Sukkwan Island, une île du sud-est de l'Alaska, quelques kilomètres carrés recouverts d'une épaisse forêt, une terre sauvage, vierge de toute civilisation ou presque, accessible uniquement par la mer ou les airs. C'est là que Jim, un dentiste de Fairbanks, a acheté une petite cabane en bois afin d'y passer une année à la manière des pionniers en compagnie de son fils de treize ans, Roy. Au programme, une vie proche de la nature, loin des hommes et de la technologie : du grand air, de la pêche, de la chasse, du bricolage bref une existence en quasi autarcie, un retour aux sources et à l'essentiel. Et peut-être le moyen pour le père et son fils de renouer des liens. Ils viennent d'être déposés avec tout le matériel nécessaire par l'hydravion et vont enfin se confronter à leur nouvelle vie. Mais la nuit venue, alors qu'ils sont allongés près du poêle, Roy entend son père pleurer. Puis son comportement, au fil des jours, devient parfois très étrange. Et si ce nouveau départ n'était pas une si bonne idée que cela ?
C'est un roman singulier que nous propose David Vann. Par sa construction tout d'abord : il se découpe uniquement en deux grandes parties, sans chapitres ni espaces marqués dans le texte. La première s'écrit du point de vue de Roy, la seconde de son père. Les dialogues sont intégrés au reste du texte, sans ponctuation particulière. Mais la lecture reste fluide et agréable. Par contre, très vite, on ressent un malaise, comme si on se dirigeait droit vers un malheur. Une espèce d'inéluctabilité contre laquelle on ne peut rien, si ce n'est y assister impuissant. Que ce soit l'atmosphère du lieu, cette nature vierge et hostile, pesante ou les attitudes des deux personnages, on devine que le pire se prépare.
La première partie m'a tenu en haleine, malgré quelques incongruités de mon point de vue. En effet, Roy semble bien mature pour ses treize ans. D'ailleurs, jai vraiment eu du mal à me le représenter à cet âge. De plus certains ressors dans lhistoire sont trop invraisemblables.
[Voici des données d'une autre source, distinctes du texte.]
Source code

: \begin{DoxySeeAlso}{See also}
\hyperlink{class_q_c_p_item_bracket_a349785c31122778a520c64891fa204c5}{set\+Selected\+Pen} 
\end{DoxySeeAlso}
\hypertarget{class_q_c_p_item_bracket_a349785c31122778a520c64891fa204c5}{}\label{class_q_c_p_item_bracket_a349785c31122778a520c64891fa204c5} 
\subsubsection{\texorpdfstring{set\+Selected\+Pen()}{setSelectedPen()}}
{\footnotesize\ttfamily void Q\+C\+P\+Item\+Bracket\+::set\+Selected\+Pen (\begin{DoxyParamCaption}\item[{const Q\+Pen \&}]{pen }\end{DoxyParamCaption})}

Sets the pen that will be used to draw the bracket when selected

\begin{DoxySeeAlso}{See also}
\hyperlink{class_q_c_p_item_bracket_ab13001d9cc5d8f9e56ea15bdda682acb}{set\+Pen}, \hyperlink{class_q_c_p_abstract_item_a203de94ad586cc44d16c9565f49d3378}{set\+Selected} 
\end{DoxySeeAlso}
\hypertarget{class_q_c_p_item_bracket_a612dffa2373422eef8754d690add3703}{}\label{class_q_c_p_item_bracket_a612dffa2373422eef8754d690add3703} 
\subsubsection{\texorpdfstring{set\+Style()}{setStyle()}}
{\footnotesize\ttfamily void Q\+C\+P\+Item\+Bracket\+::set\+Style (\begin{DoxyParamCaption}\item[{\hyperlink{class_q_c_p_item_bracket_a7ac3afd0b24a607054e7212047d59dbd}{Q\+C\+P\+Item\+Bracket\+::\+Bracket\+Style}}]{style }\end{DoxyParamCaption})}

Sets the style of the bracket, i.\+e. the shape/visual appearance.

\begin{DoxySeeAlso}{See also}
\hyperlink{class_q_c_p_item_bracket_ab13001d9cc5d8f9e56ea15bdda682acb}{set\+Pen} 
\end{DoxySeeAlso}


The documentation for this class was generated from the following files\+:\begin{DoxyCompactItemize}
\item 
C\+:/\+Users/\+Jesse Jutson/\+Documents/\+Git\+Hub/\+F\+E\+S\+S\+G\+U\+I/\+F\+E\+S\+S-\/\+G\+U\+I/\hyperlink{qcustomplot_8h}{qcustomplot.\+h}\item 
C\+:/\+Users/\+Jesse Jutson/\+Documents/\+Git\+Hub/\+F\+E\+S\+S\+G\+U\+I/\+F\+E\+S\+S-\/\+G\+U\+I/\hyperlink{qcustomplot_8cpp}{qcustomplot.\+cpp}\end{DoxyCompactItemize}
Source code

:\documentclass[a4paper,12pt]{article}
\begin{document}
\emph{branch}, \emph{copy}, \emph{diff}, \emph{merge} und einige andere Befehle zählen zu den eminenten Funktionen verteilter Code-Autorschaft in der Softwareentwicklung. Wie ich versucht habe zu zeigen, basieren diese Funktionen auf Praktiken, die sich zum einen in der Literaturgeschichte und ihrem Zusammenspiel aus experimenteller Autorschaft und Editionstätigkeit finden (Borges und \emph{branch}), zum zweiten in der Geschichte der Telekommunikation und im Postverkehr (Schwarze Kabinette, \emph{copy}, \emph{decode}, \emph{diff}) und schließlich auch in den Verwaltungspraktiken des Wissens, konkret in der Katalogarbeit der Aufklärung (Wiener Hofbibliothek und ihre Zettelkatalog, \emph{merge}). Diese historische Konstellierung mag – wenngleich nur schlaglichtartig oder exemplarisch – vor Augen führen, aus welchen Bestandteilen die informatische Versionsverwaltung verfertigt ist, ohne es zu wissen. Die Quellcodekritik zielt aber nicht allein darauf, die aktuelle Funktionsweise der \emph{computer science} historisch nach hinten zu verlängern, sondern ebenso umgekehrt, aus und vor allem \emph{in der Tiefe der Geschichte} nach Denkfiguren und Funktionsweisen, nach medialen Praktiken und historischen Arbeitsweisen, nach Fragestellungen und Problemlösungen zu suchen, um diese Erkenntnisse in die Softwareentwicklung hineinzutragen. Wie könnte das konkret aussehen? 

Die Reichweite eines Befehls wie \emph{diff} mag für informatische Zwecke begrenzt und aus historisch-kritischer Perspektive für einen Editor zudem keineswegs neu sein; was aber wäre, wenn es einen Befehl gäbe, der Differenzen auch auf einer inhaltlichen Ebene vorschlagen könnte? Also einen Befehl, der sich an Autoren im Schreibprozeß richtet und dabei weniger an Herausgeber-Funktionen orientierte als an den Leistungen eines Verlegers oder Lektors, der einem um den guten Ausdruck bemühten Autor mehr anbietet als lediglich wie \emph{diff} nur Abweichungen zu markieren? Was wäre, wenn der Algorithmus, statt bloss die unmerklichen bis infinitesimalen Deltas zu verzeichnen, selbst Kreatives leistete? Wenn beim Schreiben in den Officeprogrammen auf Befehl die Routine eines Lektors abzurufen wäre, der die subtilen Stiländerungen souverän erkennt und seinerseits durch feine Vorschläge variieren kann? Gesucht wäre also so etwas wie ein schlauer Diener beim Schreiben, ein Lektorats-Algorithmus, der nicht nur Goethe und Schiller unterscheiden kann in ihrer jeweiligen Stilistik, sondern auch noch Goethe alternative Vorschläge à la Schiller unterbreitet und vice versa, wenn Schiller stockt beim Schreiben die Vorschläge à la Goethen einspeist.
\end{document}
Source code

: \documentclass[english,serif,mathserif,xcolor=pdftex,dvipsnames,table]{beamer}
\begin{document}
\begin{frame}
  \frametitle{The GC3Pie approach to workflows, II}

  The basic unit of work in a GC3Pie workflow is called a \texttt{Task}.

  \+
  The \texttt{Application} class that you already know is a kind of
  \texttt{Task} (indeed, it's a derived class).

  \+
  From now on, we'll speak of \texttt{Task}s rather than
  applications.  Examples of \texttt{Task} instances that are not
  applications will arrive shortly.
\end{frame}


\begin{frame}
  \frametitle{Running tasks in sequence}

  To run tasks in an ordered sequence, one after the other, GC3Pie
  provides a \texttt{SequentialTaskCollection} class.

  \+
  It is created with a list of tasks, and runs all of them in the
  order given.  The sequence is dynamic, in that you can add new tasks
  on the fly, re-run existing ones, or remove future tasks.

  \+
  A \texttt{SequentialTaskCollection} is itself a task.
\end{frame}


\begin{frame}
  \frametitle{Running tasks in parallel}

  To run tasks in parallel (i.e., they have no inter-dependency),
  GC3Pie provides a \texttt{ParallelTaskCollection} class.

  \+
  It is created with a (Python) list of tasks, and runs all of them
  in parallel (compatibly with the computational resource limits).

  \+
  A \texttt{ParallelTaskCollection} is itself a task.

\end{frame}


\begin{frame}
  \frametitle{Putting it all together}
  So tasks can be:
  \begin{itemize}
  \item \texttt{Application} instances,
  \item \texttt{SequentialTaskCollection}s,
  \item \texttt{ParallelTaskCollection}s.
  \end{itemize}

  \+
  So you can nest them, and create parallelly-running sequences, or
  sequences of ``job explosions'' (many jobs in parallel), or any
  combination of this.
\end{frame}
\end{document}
Mais je suis restée accrochée, tellement l'envie de voir où tout cela allait mener les personnages était forte. Par contre, j'ai décroché dans la seconde partie qui s'attache au personnage du père. D'ailleurs, jaurais presque pu refermer le livre à la fin de la première tant celle-ci se suffit à elle-même. Par la suite,le récit devient trop : trop noir, trop glauque, trop étrange, trop analytique. C'est donc un avis en demi-teinte pour un roman noir, très noir, à l'atmosphère angoissante et pesante, chronique d'une horreur annoncée.